This last point is very refreshing to see, for the trap of the basic contradictory action of writing exposition about creative writing is often to dictate or at least suggest conscious focus on the complexities of writing poetry, and all too often essays about poetry writing become flat shells about a very multi-dimensional process. Hoagland resists the impulse to prescribe, if it ever comes to him at all, and instead celebrates the end effects of wonderful poetry. When he does discuss the creation of poetry, he is an advocate of student-mind and fresh outlooks and the ability to change and adapt, as he does in his essays about particular poets like Pinsky and Gluck. Hoagland also defines well the pleasures of schools like language poetry and its energetic playfulness, but identifies fairly where they fall short of being thoroughly satisfying.

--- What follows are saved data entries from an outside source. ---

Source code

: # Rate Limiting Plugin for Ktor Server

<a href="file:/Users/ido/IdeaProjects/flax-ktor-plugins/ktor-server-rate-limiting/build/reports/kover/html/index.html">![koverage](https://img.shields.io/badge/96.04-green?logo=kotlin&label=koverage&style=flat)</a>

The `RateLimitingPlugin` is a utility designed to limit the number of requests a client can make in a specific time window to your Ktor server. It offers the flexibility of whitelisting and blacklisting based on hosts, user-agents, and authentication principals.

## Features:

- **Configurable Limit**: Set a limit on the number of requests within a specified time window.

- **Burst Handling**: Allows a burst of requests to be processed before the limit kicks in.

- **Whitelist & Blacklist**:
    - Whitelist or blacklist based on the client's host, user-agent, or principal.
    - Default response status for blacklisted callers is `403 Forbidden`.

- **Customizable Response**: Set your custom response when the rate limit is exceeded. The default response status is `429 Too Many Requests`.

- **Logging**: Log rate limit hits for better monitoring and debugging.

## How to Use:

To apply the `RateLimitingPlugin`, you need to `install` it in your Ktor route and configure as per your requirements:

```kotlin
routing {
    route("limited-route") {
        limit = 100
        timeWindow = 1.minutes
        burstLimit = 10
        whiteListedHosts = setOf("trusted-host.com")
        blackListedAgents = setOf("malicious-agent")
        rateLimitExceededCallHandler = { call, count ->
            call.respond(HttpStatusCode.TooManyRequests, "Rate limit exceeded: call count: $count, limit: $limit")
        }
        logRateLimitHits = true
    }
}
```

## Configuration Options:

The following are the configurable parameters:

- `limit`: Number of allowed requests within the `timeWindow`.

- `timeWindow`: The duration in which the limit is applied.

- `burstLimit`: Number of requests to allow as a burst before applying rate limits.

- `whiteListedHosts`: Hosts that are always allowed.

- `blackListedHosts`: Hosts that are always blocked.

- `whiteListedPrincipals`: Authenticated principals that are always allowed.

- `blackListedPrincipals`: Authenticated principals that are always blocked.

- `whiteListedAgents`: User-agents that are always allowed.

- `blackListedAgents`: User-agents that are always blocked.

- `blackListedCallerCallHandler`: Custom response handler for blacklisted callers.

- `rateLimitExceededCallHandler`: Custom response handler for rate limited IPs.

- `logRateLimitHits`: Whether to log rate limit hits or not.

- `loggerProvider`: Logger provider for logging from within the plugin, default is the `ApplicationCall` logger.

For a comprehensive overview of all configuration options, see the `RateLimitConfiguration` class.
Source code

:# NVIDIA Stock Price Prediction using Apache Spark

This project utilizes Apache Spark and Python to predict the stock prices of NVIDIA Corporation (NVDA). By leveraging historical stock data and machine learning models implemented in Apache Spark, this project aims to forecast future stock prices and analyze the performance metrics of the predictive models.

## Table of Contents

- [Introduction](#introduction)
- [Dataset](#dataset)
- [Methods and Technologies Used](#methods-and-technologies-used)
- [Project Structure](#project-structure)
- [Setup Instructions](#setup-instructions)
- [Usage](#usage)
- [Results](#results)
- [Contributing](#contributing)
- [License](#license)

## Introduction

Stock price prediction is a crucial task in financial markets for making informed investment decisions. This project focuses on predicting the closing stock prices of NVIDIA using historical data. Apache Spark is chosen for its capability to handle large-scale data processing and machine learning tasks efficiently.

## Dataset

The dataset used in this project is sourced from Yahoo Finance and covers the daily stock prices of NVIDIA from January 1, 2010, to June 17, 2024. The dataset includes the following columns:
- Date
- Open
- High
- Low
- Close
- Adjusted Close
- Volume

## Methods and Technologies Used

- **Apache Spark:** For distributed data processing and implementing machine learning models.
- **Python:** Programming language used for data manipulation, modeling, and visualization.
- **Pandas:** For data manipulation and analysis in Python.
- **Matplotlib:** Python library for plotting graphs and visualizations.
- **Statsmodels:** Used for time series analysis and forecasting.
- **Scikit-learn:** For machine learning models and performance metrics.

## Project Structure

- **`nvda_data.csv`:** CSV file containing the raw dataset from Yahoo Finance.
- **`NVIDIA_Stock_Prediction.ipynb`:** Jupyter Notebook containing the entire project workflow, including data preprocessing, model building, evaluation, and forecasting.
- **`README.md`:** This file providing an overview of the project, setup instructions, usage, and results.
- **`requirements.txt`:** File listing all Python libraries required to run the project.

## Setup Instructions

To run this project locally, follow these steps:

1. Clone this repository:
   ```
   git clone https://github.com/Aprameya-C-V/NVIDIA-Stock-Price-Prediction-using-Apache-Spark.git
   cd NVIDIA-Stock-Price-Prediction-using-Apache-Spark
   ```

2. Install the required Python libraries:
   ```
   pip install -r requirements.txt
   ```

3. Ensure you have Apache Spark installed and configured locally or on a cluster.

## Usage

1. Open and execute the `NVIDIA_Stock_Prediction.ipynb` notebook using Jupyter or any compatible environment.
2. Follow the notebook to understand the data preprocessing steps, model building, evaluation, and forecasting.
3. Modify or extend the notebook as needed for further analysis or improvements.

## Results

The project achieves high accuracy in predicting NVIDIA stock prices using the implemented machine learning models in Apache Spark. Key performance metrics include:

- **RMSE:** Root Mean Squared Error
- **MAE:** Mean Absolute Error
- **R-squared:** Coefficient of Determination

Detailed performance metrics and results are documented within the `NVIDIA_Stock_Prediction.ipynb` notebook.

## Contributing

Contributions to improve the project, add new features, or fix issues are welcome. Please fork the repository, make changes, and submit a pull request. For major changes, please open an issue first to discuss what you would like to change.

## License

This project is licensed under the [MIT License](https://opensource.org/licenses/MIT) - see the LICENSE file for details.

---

But don't take all of this as an impression that the book is stuffy and overly academic. Hoagland maintains a sense of humor through this book, keeping his language accessible and familiar.
Though I sometimes quibbled with Hoagland's choices of poets worthy of very particular attention in their own essays, and in the end I was no more of a fan of the work of these poets than before his praise of them, this sequence of essays will be enlightening to those familiar with the art of poetry. Though this book may prove a little more difficult for those without as much experience already in the craft of poetry, it is worth a slow, deliberate read.